A Woman With Painful and Swollen Legs

A 46-year-old woman presented with a 2-month history of progressive fatigue, generalized edema, myalgia, and proximal muscle weakness. She had a 30-lb weight gain, diffuse large joint arthralgias, and morning stiffness; she also had an erythematous rash over her upper extremities, trunk, and back. She denied recent infections other than chronic sinusitis and had no fever, lymphadenopathy, dysphagia, or changes in bowel habits.

Examination revealed prominent limb edema and induration. There was a splotchy maculopapular rash on her proximal upper extremities, chest, and back. She had discomfort on range-of-motion testing but no warmth, inflammation, or joint infusions. Neurologic examination revealed tenderness on muscle palpation and a very mild proximal muscle weakness in the lower extremities, likely due to poor effort from pain. The examination was otherwise unremarkable.

Pertinent laboratory tests included a serum creatine kinase (CK) of 84 IU/L (normal, <200 IU/L); white blood count, 16 thou/mm ³ (normal, 5–10 thou/mm ³ ) with a differential significant for elevated eosinophils of 35%; hematocrit, 36% (normal, 37%–47%); and platelets, 436 mm ³ (normal, 150–400 mm ³ ). Alanine transaminase was 38 IU/L (normal, 0–30 IU/L); aspartate transaminase, 21 IU/L (normal, 0–30 mm ³ ); albumin, 2.3 g/dL; blood urea nitrogen, 33 mg/dL (normal, 6–20 mg/dL); the chemistry profile was otherwise normal, and the antinuclear antibody titer of 1:160 with a speckled pattern. Hepatitis B and C, HIV, antineutrophil cytoplasmic antibodies, and antichromatin antibodies were all negative.

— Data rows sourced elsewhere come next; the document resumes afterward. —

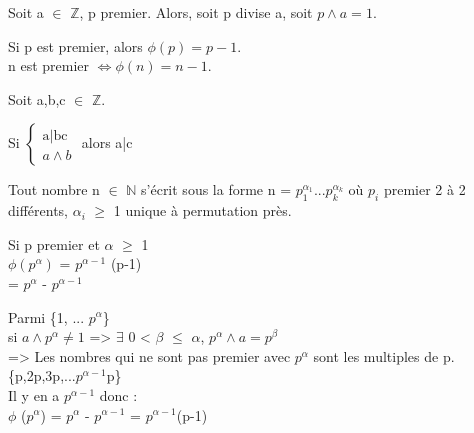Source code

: \begin{cor}
	Soit a $\in$ $\mathbb{Z}$, p premier. Alors, soit p divise a, soit $p \wedge a = 1$.
\end{cor}
\begin{cor}
 Si p est premier, alors $\phi(p) = p-1$.\\
  n est premier $\iff \phi(n) = n-1$.
\end{cor}
\begin{lem}
	Soit a,b,c $\in$ $\mathbb{Z}$.
	\begin{center}
		Si 
		$\left\{
		\begin{array}{ll}
			\mbox{a|bc} \\
			a \wedge b
		\end{array}
		\right.$
		alors a|c
	\end{center}
\end{lem}
\begin{cor}
	Tout nombre n $\in$ $\mathbb{N}$ s'écrit sous la forme n = $p_{1}^{\alpha _{1}} ... p_{k}^{\alpha _{k}}$ où $p_{i}$ premier 2 à 2 différents, $\alpha _{i}$ $\geq$ 1 unique à permutation près.
\end{cor}
\begin{cor}
	Si p premier et $\alpha$ $\geq$ 1 \\
			$\phi(p^{\alpha})$ = $p^{\alpha -1}$ (p-1) \\
			= $p^{\alpha}$ - $p^{\alpha -1}$
\end{cor}
\begin{dem}
	Parmi \{1, ... $p^{\alpha}$\}\\
	si $a \wedge p^{\alpha} \not= 1$ => $\exists$ 0 < $\beta$ $\leq$ $\alpha$, $p^{\alpha} \wedge a = p ^{\beta}$\\
	=> Les nombres qui ne sont pas premier avec $p^{\alpha}$ sont les multiples de p.\\
	\{p,2p,3p,...$p^{\alpha-1}$p\}\\
	Il y en a $p^{\alpha-1}$ donc : \\
	$\phi$ ($p^{\alpha}$) 	= $p^{\alpha}$ - $p^{\alpha-1}$
							= $p^{\alpha-1}$(p-1)
\end{dem}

What is the Most Likely Diagnosis?

Stiffness, erythema, and edema with eosinophilia are suggestive of an eosinophilic fasciitis. The absence of significant weakness and normal CK are against an inflammatory myopathy, which sometimes presents with subcutaneous edema. Amyloidosis and cysticercosis could also manifest with muscle swelling, but not with the skin changes seen in this case. It is also unlikely that she had myopathy with muscle enlargement, such as in the myotonias, as the swelling was not in the muscles and appeared to be subcutaneous. The absence of joint deformities argues against rheumatoid arthritis, although she did have joint pains. There were no systemic manifestations of lupus erythematosus. The prominent edema and the absence of sclerodactyly or systemic involvement argue against systemic sclerosis. However, systemic sclerosis and fasciitis may require biopsy and observation of therapeutic response to differentiate. Finally, fasciitis can occur secondary to toxic oil syndrome and in the eosinophilic syndrome secondary to contaminated tryptophan ingestion. This patient denied exposure to tryptophan. Systemic histiocytosis can sometimes manifest by fasciitis, but she had no evidence of a systemic disease.

What Should be Done Next?

A deltoid muscle and fascia biopsy were performed. This demonstrated normal muscle fibers without atrophy or necrosis. There were abundant mononuclear cells infiltrating the fascia and extending into the perimysium ( Fig. 103-1 ) but not into the endomysium ( Fig. 103-2 ). This infiltrate consisted mainly of macrophages and lymphocytes with very rare eosinophils. The macrophages stained very intensely with nonspecific esterase ( Fig. 103-3 ) and some with acid phosphatase ( Fig. 103-4 ) and NCL-MACRO 68 Ab. Most cells were CD45 positive. There were numerous CD8+ ( Fig. 103-5 ) and only a few CD4+ lymphocytes.